┌──

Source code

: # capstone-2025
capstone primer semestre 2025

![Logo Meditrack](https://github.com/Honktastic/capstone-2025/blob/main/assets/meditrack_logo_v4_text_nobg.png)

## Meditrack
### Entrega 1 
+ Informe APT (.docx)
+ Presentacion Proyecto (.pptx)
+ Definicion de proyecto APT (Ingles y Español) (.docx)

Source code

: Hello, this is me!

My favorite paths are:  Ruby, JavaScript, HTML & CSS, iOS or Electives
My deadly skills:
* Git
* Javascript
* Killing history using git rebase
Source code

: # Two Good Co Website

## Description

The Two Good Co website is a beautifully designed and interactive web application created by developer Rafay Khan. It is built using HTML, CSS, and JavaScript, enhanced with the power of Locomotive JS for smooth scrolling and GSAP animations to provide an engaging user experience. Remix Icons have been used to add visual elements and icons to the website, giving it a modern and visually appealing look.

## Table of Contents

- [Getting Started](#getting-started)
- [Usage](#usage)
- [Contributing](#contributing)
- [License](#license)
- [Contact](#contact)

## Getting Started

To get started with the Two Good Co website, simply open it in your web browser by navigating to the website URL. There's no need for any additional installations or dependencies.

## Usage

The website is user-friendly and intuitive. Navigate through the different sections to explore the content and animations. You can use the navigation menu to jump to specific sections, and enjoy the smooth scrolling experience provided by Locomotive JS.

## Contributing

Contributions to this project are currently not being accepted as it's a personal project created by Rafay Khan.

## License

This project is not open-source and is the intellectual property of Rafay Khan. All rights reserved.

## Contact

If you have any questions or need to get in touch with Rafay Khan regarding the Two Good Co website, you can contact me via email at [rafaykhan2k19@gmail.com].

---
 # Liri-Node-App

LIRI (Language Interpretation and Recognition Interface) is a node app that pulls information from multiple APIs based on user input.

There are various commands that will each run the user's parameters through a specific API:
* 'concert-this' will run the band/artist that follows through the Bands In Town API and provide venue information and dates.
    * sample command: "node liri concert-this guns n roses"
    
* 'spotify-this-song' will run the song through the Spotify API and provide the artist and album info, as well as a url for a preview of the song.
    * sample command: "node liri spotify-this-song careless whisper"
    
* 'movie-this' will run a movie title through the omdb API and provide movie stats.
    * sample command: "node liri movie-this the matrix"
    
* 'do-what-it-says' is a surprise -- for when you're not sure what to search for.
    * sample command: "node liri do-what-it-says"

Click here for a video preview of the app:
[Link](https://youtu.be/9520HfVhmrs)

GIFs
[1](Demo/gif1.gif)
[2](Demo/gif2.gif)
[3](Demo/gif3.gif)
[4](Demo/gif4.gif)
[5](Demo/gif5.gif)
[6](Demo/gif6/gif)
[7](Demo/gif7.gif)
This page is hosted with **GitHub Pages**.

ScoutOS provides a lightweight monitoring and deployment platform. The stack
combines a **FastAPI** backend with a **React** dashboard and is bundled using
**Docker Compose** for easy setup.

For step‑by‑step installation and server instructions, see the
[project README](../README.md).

└──
┌──

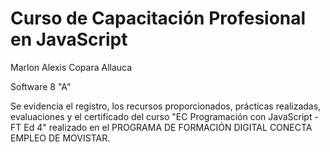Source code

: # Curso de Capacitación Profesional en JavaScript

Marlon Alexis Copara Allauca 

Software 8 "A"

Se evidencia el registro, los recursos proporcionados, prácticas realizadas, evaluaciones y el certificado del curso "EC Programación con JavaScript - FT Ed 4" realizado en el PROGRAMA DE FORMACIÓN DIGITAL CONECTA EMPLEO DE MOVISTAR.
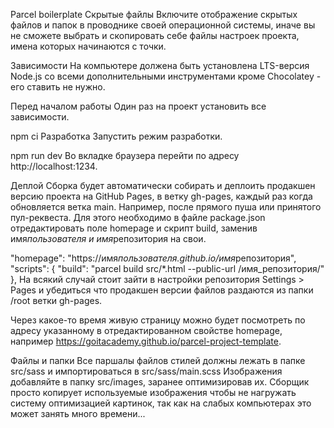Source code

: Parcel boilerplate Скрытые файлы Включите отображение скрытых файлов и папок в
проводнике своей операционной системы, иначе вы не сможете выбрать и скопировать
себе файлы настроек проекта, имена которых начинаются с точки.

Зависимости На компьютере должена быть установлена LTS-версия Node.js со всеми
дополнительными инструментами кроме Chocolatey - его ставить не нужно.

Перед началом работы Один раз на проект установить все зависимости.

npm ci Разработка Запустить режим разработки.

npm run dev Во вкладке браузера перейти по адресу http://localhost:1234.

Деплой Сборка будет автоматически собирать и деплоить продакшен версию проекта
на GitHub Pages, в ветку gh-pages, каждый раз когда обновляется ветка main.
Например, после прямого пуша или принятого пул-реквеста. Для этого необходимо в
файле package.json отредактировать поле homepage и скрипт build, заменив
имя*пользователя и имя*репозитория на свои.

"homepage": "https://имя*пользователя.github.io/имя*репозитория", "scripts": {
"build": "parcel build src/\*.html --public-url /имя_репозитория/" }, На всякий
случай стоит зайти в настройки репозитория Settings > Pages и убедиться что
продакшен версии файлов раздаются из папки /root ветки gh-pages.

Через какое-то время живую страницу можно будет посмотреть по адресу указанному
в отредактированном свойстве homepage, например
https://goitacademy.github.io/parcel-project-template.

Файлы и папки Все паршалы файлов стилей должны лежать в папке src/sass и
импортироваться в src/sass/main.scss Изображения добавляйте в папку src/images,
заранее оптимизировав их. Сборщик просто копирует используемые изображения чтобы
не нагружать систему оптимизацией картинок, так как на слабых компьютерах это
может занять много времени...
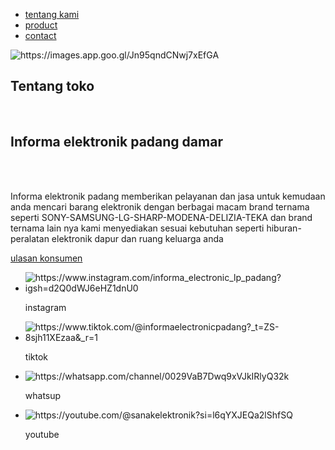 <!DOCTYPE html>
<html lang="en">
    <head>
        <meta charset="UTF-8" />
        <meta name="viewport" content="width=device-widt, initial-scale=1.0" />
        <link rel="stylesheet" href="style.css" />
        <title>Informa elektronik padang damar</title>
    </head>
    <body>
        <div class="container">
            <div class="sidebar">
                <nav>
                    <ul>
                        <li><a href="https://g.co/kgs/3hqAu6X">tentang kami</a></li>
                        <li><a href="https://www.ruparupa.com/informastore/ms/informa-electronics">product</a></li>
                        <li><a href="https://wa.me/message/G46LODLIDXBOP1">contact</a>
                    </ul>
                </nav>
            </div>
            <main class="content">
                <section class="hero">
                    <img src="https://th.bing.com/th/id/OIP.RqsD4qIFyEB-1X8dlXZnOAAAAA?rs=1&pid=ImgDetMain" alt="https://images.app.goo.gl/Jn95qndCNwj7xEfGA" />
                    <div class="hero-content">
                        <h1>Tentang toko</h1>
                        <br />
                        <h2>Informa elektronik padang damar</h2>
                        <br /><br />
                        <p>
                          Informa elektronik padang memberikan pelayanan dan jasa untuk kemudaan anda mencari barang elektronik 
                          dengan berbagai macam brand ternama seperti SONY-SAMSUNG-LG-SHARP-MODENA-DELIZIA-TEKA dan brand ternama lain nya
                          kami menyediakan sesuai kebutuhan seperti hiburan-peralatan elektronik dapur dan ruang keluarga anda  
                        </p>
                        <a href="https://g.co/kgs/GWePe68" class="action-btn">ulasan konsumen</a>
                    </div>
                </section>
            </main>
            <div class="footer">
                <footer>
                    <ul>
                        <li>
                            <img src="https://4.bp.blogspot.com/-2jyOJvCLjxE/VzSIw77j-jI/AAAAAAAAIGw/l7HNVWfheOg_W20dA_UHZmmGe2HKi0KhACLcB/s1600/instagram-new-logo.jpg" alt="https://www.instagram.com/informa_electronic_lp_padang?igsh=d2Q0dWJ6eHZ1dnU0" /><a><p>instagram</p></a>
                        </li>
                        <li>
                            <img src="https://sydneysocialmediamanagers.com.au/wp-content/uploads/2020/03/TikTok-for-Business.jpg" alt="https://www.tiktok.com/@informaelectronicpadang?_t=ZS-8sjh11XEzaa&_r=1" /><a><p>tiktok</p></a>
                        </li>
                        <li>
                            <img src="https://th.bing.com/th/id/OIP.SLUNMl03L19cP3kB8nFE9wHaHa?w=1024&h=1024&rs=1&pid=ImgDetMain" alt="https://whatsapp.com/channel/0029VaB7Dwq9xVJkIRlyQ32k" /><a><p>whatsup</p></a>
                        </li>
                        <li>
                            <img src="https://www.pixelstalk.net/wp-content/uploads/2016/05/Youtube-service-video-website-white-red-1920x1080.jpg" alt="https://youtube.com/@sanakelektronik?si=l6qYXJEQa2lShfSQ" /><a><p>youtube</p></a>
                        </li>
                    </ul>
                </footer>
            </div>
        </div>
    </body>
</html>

└──
┌──

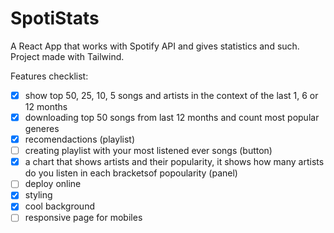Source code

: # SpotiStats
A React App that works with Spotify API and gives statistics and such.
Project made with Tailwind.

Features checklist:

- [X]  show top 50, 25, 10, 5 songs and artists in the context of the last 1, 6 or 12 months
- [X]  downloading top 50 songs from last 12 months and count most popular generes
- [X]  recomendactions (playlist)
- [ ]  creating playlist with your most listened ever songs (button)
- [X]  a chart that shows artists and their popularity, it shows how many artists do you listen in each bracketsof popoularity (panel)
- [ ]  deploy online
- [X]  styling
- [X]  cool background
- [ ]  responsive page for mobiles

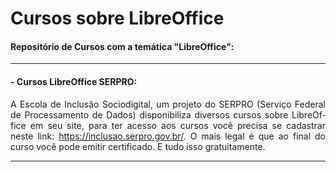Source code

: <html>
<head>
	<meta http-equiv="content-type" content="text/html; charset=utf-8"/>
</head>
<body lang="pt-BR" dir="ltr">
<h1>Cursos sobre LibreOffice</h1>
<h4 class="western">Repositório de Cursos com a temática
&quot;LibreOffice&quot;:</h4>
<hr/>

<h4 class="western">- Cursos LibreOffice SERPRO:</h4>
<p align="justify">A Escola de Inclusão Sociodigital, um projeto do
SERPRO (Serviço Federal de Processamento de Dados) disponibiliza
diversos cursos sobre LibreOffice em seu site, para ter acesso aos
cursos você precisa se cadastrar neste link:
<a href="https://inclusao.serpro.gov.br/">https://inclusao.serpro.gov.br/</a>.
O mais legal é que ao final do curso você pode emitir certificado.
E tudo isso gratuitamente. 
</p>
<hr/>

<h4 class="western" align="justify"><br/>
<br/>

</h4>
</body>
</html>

└──

* **Work instruction**
In the listing above, locate the line with "- [Contributing](#contributing)" and the line with "to search for.", then extract exactly those lines and every line between them, and nothing more.

* **Exercise output**
- [Contributing](#contributing)
- [License](#license)
- [Contact](#contact)

## Getting Started

To get started with the Two Good Co website, simply open it in your web browser by navigating to the website URL. There's no need for any additional installations or dependencies.

## Usage

The website is user-friendly and intuitive. Navigate through the different sections to explore the content and animations. You can use the navigation menu to jump to specific sections, and enjoy the smooth scrolling experience provided by Locomotive JS.

## Contributing

Contributions to this project are currently not being accepted as it's a personal project created by Rafay Khan.

## License

This project is not open-source and is the intellectual property of Rafay Khan. All rights reserved.

## Contact

If you have any questions or need to get in touch with Rafay Khan regarding the Two Good Co website, you can contact me via email at [rafaykhan2k19@gmail.com].

---
 # Liri-Node-App

LIRI (Language Interpretation and Recognition Interface) is a node app that pulls information from multiple APIs based on user input.

There are various commands that will each run the user's parameters through a specific API:
* 'concert-this' will run the band/artist that follows through the Bands In Town API and provide venue information and dates.
    * sample command: "node liri concert-this guns n roses"
    
* 'spotify-this-song' will run the song through the Spotify API and provide the artist and album info, as well as a url for a preview of the song.
    * sample command: "node liri spotify-this-song careless whisper"
    
* 'movie-this' will run a movie title through the omdb API and provide movie stats.
    * sample command: "node liri movie-this the matrix"
    
* 'do-what-it-says' is a surprise -- for when you're not sure what to search for.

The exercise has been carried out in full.